I have had thousands of patients at Anadolu Medical Center, where I work as a cardiologist, since 2005. I have always shown empathy towards each and every one of them and treated them with care, as if they’re a member of my own family. As physicians, we also fall ill or someone from our family falls ill. At times like those, we see the other side of the coin, and appreciate the importance of person centered care, and experience at first hand how patients and their families need a smiling face, morale, a reassuring nod that says “things will get better.” Years ago, both my parents became ill due to challenging conditions at around the same time. In this lengthy journey, thanks to the care and support of our physicians, nurses and other healthcare professionals, we have overcome difficulties much more easily. Both my parents wanted to receive treatment at Anadolu Medical Center. Because they saw this hospital as their home. First of all, they knew that they would find answers to their questions here. They were able to have discussions with their physicians on why they receive certain treatments, or why they were put on a different treatment, about possible complications or problems they might encounter if they reject a certain treatment or even alternative methods they heard about from their neighbours. They were able to participate in the decisions related to their care and treatment. It is important to involve patients in the decision-making processes. I have first-hand experience that when patients are involved in these processes, adherence to treatment is improved a great deal. Patients learn how to deal with side effects, rather than thinking of just quitting the medication, they also learn when to notify their physician. Even though my mother loses sleep at night due to severe vascular access complications, she finds great comfort in the loving words of nurses who tend to her, telling her that things will eventually be alright. When she is concerned that she would feel cold during an MRI, her heart is warmed by the words of technicians who assure her that she would be kept warm during the procedure. Perhaps none of these are vital details for us physicians but for our patients they make a world of difference. These are the details that make Anadolu Medical Center home for me and my family.

We also have a vast number of patients who come from abroad, with hefty folders in their hands, looking for a solution to their progressing disease and related problems. I know that it is not easy for someone to leave their homeland and go to another country that they do not know well, or speak the language of, especially as a patient. But we have kind-hearted interpreters who think on behalf of our foreign patients, who fix things for them, who arrange their treatment schedules and appointments with their physician, who also care for their financial well-being as much as themselves.
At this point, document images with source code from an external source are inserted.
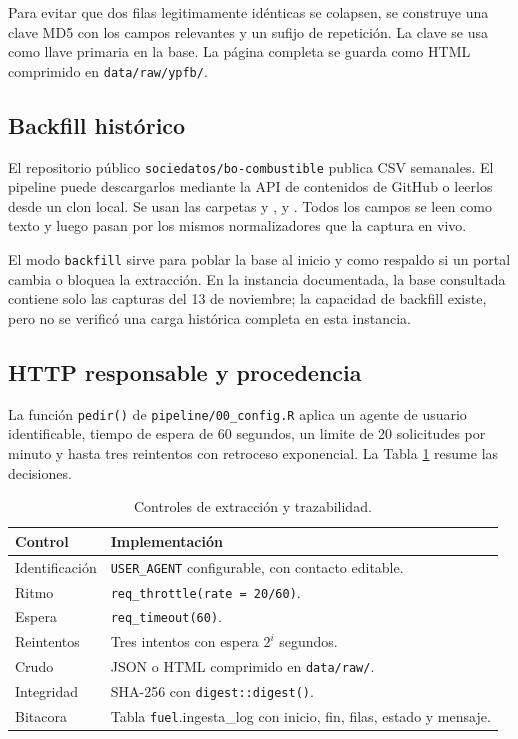 \documentclass[12pt,a4paper]{article}
\newcommand{\fuel}{\texttt{fuel}}
\newcommand{\archivo}[1]{\texttt{#1}}
\begin{document}
Para evitar que dos filas legitimamente idénticas se colapsen, se construye una clave MD5 con los campos relevantes y un sufijo de repetición. La clave se usa como llave primaria en la base. La página completa se guarda como HTML comprimido en \texttt{data/raw/ypfb/}.

\subsection{Backfill histórico}

El repositorio público \texttt{sociedatos/bo-combustible} publica CSV semanales. El pipeline puede descargarlos mediante la API de contenidos de GitHub o leerlos desde un clon local. Se usan las carpetas  y ,  y . Todos los campos se leen como texto y luego pasan por los mismos normalizadores que la captura en vivo.

El modo \texttt{backfill} sirve para poblar la base al inicio y como respaldo si un portal cambia o bloquea la extracción. En la instancia documentada, la base consultada contiene solo las capturas del 13 de noviembre; la capacidad de backfill existe, pero no se verificó una carga histórica completa en esta instancia.

\subsection{HTTP responsable y procedencia}

La función \texttt{pedir()} de \archivo{pipeline/00\_config.R} aplica un agente de usuario identificable, tiempo de espera de 60 segundos, un limite de 20 solicitudes por minuto y hasta tres reintentos con retroceso exponencial. La Tabla \ref{tab:http} resume las decisiones.

\begin{table}[H]
\centering
\small
\caption{Controles de extracción y trazabilidad.}
\label{tab:http}
\begin{tabularx}{\linewidth}{@{}l X@{}}
\toprule
\textbf{Control} & \textbf{Implementación} \\
\midrule
Identificación & \texttt{USER\_AGENT} configurable, con contacto editable. \\
Ritmo & \texttt{req\_throttle(rate = 20/60)}. \\
Espera & \texttt{req\_timeout(60)}. \\
Reintentos & Tres intentos con espera \(2^i\) segundos. \\
Crudo & JSON o HTML comprimido en \texttt{data/raw/}. \\
Integridad & SHA-256 con \texttt{digest::digest()}. \\
Bitacora & Tabla \fuel.ingesta\_log con inicio, fin, filas, estado y mensaje. \\
\bottomrule
\end{tabularx}
\end{table}
\end{document}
If people are at the center of what you do, especially people who are not well, then every detail counts. I am now in a position to add my personal experience to my professional expertise, and always strive to think like patients and their families, to always exhibit empathy in every step that I take. Person Centered Care is a basic concept that all healthcare institutions should embody. We physicians, as forerunners of the healthcare industry, dedicate enough time to our patients, listen to them, show empathy, answer all sorts of questions, alleviate their anxieties and concerns when we render our services. It’s not just us, but also our nurses and the entire team of healthcare professionals who maintain this collective understanding. That is why our chain of Person Centered Care is never broken. Thanks to our efforts, we became the first Planetree Gold Certified hospital in Turkey and in this part of the world, which testifies to our commitment to Person Centered Care, which is now at the top of the agenda of the healthcare industry all around the world.

Within this scope, we also implement special programmes where employees nominate each other and where we reward good practices and behaviour. We regularly reward good practices under different heading such as Those Who Add Value and Person Centered Care Awards (also known as Compassion Awards). Whatever makes us human beings, we experience collectively with our patients: joy, sorrow, excitement, fear, anxiety, happiness… Because we are together on this path. The relations we maintain with patients who recover, even the friendships that we forge, are the greatest testament to this.